Unlike the right tail, of course. The max might have separately nice-to-know information, but (IMO) this right tail means the standard deviation is often useless.

Sep 18 '21 11:09 mcabbott

The mean can be way, way off too. min and median might be a fine choice, though.

Sep 18 '21 14:09 timholy

I don't mind showing more numbers, it's just trying editing this:

BenchmarkTools.Trial: 10000 samples with 1 evaluation.
 Range (min … max):  18.860 μs … 764.893 μs  ┊ GC (min … max): 0.00% … 93.99%
 Time  (median):     19.471 μs               ┊ GC (median):    0.00%
 Time  (mean ± σ):   20.375 μs ±  12.209 μs  ┊ GC (mean ± σ):  0.99% ±  1.65%

   █▃ ▃▁                                                        
  ▇██▆██▄▃▂▃▂▂▂▂▂▂▂▂▂▂▂▂▂▃▂▂▂▂▂▃▃▃▂▂▂▃▂▂▂▂▂▂▂▂▂▂▂▂▂▂▂▂▂▁▂▂▂▂▂▂ ▃
  18.9 μs         Histogram: frequency by time         28.2 μs <

 Memory estimate: 15.84 KiB, allocs estimate: 4.

into

BenchmarkTools.Trial: 10000 samples with 1 evaluation.
 Range (min … max):  18.860 μs … 764.893 μs
 Time  (median):     19.471 μs              
 Time  (mean ± σ):   20.375 μs ±  12.209 μs
 Memory estimate: 15.84 KiB, allocs estimate: 4.

takes way too many mouse clicks right now. Try pasting the above example 3 times into some 55 characters wide Slack thread panel.

When there's no color encoding, 15 numbers and blocks wrapped around lines is just way too hard to spot key information.

Sep 18 '21 14:09 Moelf

In a chat now lost, I was persuaded by someone that a fairly common situation is to have (say) 90% of samples almost at the minimum, and 10% a bit higher when GC kicks in (plus perhaps a high maximum). In this kind of distribution the median is less useful than the mean. (Edit: https://github.com/JuliaCI/BenchmarkTools.jl/issues/237#issuecomment-922257927 is a nice example.)

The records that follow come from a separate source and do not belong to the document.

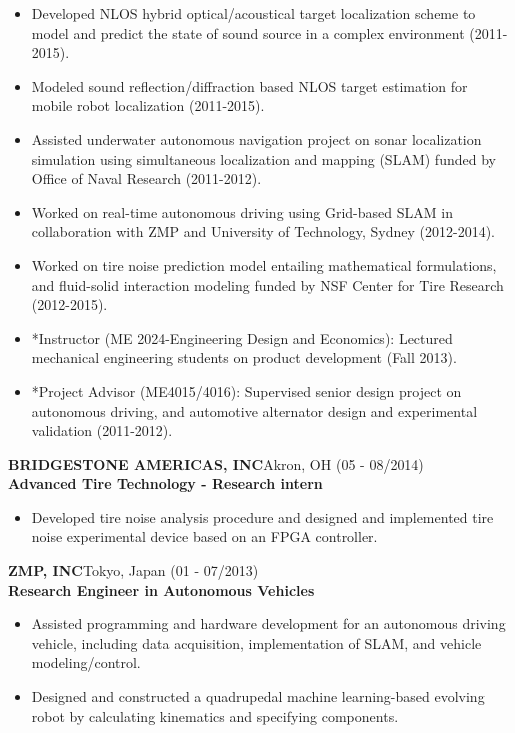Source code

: \documentclass[11pt,letterpaper]{article}
\begin{document}
\begin{itemize}
\item Developed NLOS hybrid optical/acoustical target localization scheme to model and predict the state of sound source in a complex environment (2011-2015).
\item Modeled sound reflection/diffraction based NLOS target estimation for mobile robot localization (2011-2015).
\item Assisted underwater autonomous navigation project on sonar localization simulation using simultaneous localization and mapping (SLAM) funded by Office of Naval Research (2011-2012).
\item Worked on real-time autonomous driving using Grid-based SLAM in collaboration with ZMP and University of Technology, Sydney (2012-2014).
\item Worked on tire noise prediction model entailing mathematical formulations, and fluid-solid interaction modeling funded by NSF Center for Tire Research (2012-2015).
\item *Instructor (ME 2024-Engineering Design and Economics): Lectured mechanical engineering students on product development (Fall 2013).
\item *Project Advisor (ME4015/4016): Supervised senior design project on autonomous driving, and automotive alternator design and experimental validation (2011-2012). 
\end{itemize}

\MakeUppercase{\bf Bridgestone Americas, Inc}\hfill{Akron, OH}{ (05 - 08/2014)}\\
{\bf Advanced Tire Technology - Research intern}
\begin{itemize}
\item Developed tire noise analysis procedure and designed and implemented tire noise experimental device based on an FPGA controller.
\end{itemize}

\MakeUppercase{\bf ZMP, Inc}\hfill{Tokyo, Japan }{(01 - 07/2013)}\\
{\bf Research Engineer in Autonomous Vehicles}
\begin{itemize}
\item Assisted programming and hardware development for an autonomous driving vehicle, including data acquisition, implementation of SLAM, and vehicle modeling/control.
\item Designed and constructed a quadrupedal machine learning-based evolving robot by calculating kinematics and specifying components.
\end{itemize}
\end{document}
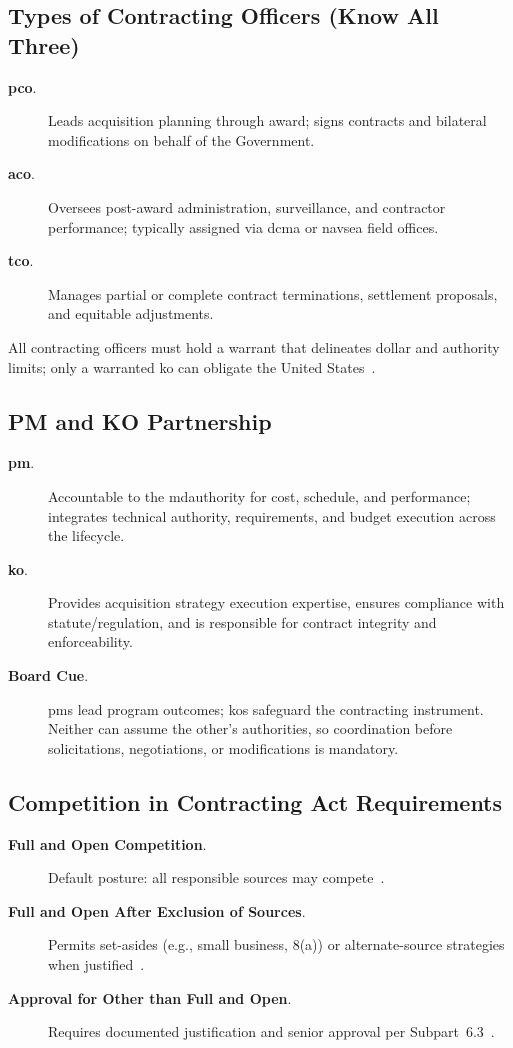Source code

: \documentclass[../main.tex]{subfiles}
\begin{document}
\subsection{Types of Contracting Officers (Know All Three)}
\begin{description}
	\item[\textbf{\ac{pco}}.] Leads acquisition planning through award; signs contracts and bilateral modifications on behalf of the Government.
	\item[\textbf{\ac{aco}}.] Oversees post-award administration, surveillance, and contractor performance; typically assigned via \ac{dcma} or \ac{navsea} field offices.
	\item[\textbf{\ac{tco}}.] Manages partial or complete contract terminations, settlement proposals, and equitable adjustments.
\end{description}
All contracting officers must hold a warrant that delineates dollar and authority limits; only a warranted \ac{ko} can obligate the United States~\autocite{FAR}.

\subsection{PM and KO Partnership}
\begin{description}
	\item[\textbf{\ac{pm}}.] Accountable to the \ac{mdauthority} for cost, schedule, and performance; integrates technical authority, requirements, and budget execution across the lifecycle.
	\item[\textbf{\ac{ko}}.] Provides acquisition strategy execution expertise, ensures compliance with statute/regulation, and is responsible for contract integrity and enforceability.
	\item[\textbf{Board Cue}.] \acp{pm} lead program outcomes; \acp{ko} safeguard the contracting instrument. Neither can assume the other's authorities, so coordination before solicitations, negotiations, or modifications is mandatory.
\end{description}

\subsection{Competition in Contracting Act Requirements}
\begin{description}
	\item[\textbf{Full and Open Competition}.] Default posture: all responsible sources may compete~\autocite{USC-3201-CICA,FAR}.
	\item[\textbf{Full and Open After Exclusion of Sources}.] Permits set-asides (e.g., small business, 8(a)) or alternate-source strategies when justified~\autocite{FAR}.
	\item[\textbf{Approval for Other than Full and Open}.] Requires documented justification and senior approval per Subpart~6.3~\autocite[Subpart~6.3]{FAR}.
\end{description}
\end{document}
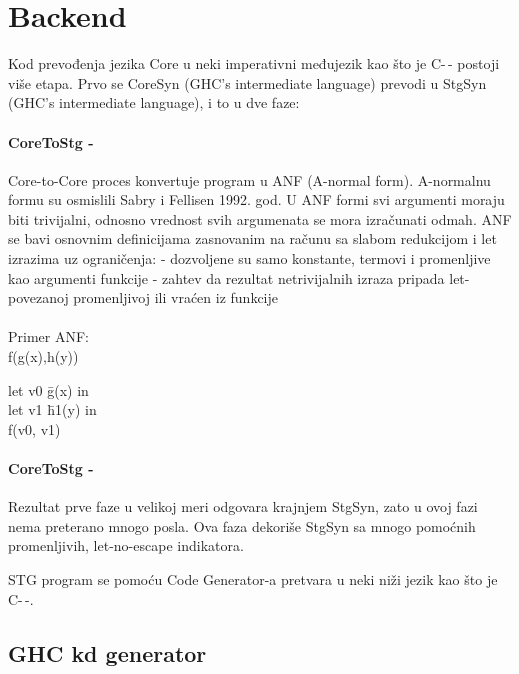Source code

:\section{Backend}
\label{sec:backend}
\label{slike_i_tabele}


Kod prevođenja jezika Core u neki imperativni međujezik kao što je C-\,- postoji više etapa.
Prvo se CoreSyn (GHC’s intermediate language) prevodi u StgSyn (GHC’s intermediate language), i to u dve faze:


\paragraph{CoreToStg - }

Core-to-Core proces konvertuje program u ANF (A-normal form). A-normalnu formu su osmislili Sabry i Fellisen 1992. god.  U ANF formi svi argumenti moraju biti trivijalni, odnosno vrednost svih argumenata se mora izračunati odmah. ANF se bavi osnovnim definicijama zasnovanim na \lambda računu sa slabom redukcijom i let izrazima uz ograničenja:
- dozvoljene su samo konstante, \lambda termovi i promenljive kao argumenti funkcije
- zahtev da rezultat netrivijalnih izraza pripada let-povezanoj promenljivoj ili vraćen iz funkcije \\ \\
Primer ANF: \\ f(g(x),h(y))\\

\begin{tabbing}
let v0 \= g(x) in \\
	\>let v1 \= h1(y) in \\
	\> \> f(v0, v1)
\end{tabbing}

\paragraph{CoreToStg - }

Rezultat prve faze u velikoj meri odgovara krajnjem StgSyn, zato u ovoj fazi nema preterano mnogo posla. Ova faza dekoriše StgSyn sa mnogo pomoćnih  promenljivih, let-no-escape indikatora.

STG program se pomoću  Code Generator-a pretvara u neki niži jezik kao što je C-\,-.

\subsection{GHC kd generator}

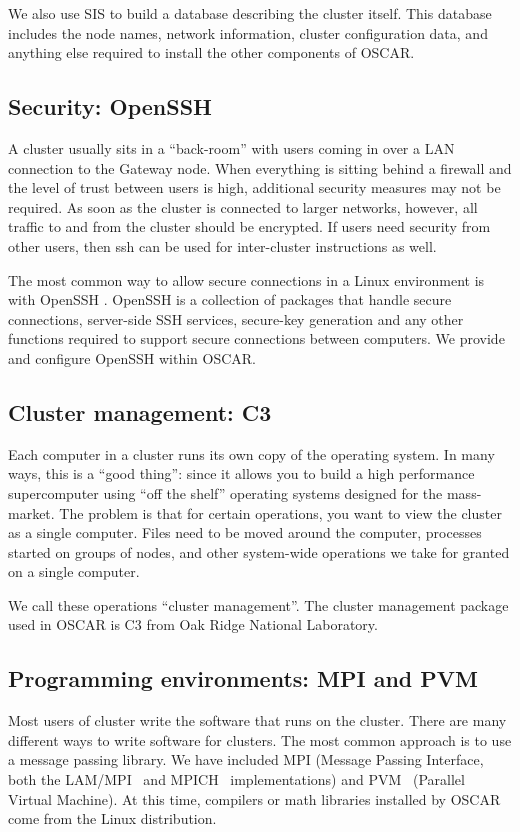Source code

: \documentclass[letterpaper,11pt]{article}
\begin{document}
We also use SIS to build a database describing the cluster itself.
This database includes the node names, network information, cluster
configuration data, and anything else required to install the other
components of OSCAR.


\subsection{Security: OpenSSH}
A cluster usually sits in a ``back-room'' with users coming in over a
LAN connection to the Gateway node.  When everything is sitting behind
a firewall and the level of trust between users is high, additional
security measures may not be required.  As soon as the cluster is
connected to larger networks, however, all traffic to and from the
cluster should be encrypted.  If users need security from other users,
then ssh can be used for inter-cluster instructions as well.

The most common way to allow secure connections in a Linux environment
is with OpenSSH \cite{OpenSSH}.  OpenSSH is a collection of packages
that handle secure connections, server-side SSH services, secure-key
generation and any other functions required to support secure
connections between computers.  We provide and configure OpenSSH 
within OSCAR. 

\subsection{Cluster management: C3}
Each computer in a cluster runs its own copy of the operating system.
In many ways, this is a ``good thing'': since it allows you to build a
high performance supercomputer using ``off the shelf'' operating
systems designed for the mass-market.  The problem is that for certain
operations, you want to view the cluster as a single computer.  Files
need to be moved around the computer, processes started on groups of
nodes, and other system-wide  operations we take for granted on a
single computer.

We call these operations ``cluster management''.  The cluster
management package used in OSCAR is C3 \cite{C3} from Oak Ridge
National Laboratory.


\subsection{Programming environments: MPI and PVM}
Most users of cluster write the software that runs on the cluster.
There are many different ways to write software for clusters.  The
most common approach is to use a message passing library.  We have
included MPI (Message Passing Interface, both the LAM/MPI~\cite{lam}
and MPICH~\cite{mpich} implementations) and PVM~\cite{PVM} (Parallel
Virtual Machine).  At this time, compilers or math libraries installed
by OSCAR come from the Linux distribution.
\end{document}
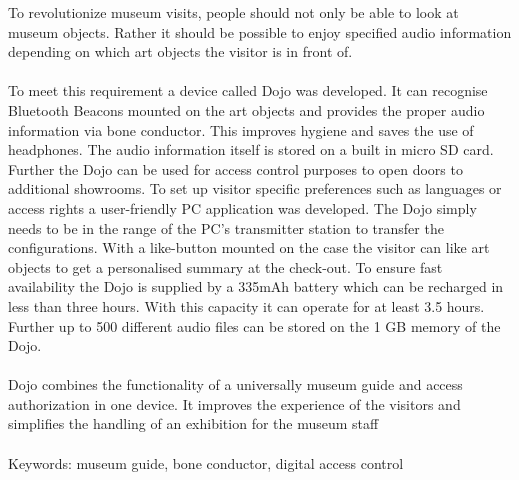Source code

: To revolutionize museum visits, people should not only be able to look at museum objects. Rather it should be possible to enjoy specified audio information depending on which art objects the visitor is in front of.\\\\ To meet this requirement a device called Dojo was developed. It can recognise Bluetooth Beacons mounted on the art objects and provides the proper audio information via bone conductor. This improves hygiene and saves the use of headphones. The audio information itself is stored on a built in micro SD card. Further the Dojo can be used for access control purposes to open doors to additional showrooms. To set up visitor specific preferences such as languages or access rights a user-friendly PC application was developed. The Dojo simply needs to be in the range of the PC's transmitter station to transfer the configurations. With a like-button mounted on the case the visitor can like art objects to get a personalised summary at the check-out. To ensure fast availability the Dojo is supplied by a 335mAh battery which can be recharged in less than three hours. With this capacity it can operate for at least 3.5 hours. Further up to 500 different audio files can be stored on the 1 GB memory of the Dojo.\\\\ Dojo combines the functionality of a universally museum guide and access authorization in one device. It improves the experience of the visitors and simplifies the handling of an exhibition for the museum staff\\\\Keywords: museum guide, bone conductor, digital access control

The reason to print the histogram is that there's no one or two perfect numbers that are always what you should watch. But 5 (or in fact 7) times seems like a lot, it's hard to scan the page and remember where to look. Something like min/mean/max or min/median/max which has an obvious sequence would I think make it much easier to find the one you want; I guess min/median/mean/max isn't too bad either.

5 different GC numbers (of uncertain meaning) is way too many. Not printing them at all when they are all zero (which is common) would be great.

Sep 18 '21 15:09 mcabbott

Fair enough, if we're showing min and one other number, then mean is a better choice than median. I'd still guess that median and mean absolute deviation would be even more informative, but I'm too lazy to really check by e.g., computing the mutual information with the histogram itself. I'm fine with min and mean.

Sep 19 '21 08:09 timholy

Here's an attempt... with https://github.com/JuliaCI/BenchmarkTools.jl/issues/237#issuecomment-922498262 's suggestion of ~~95th~~ 99th percentile instead of max.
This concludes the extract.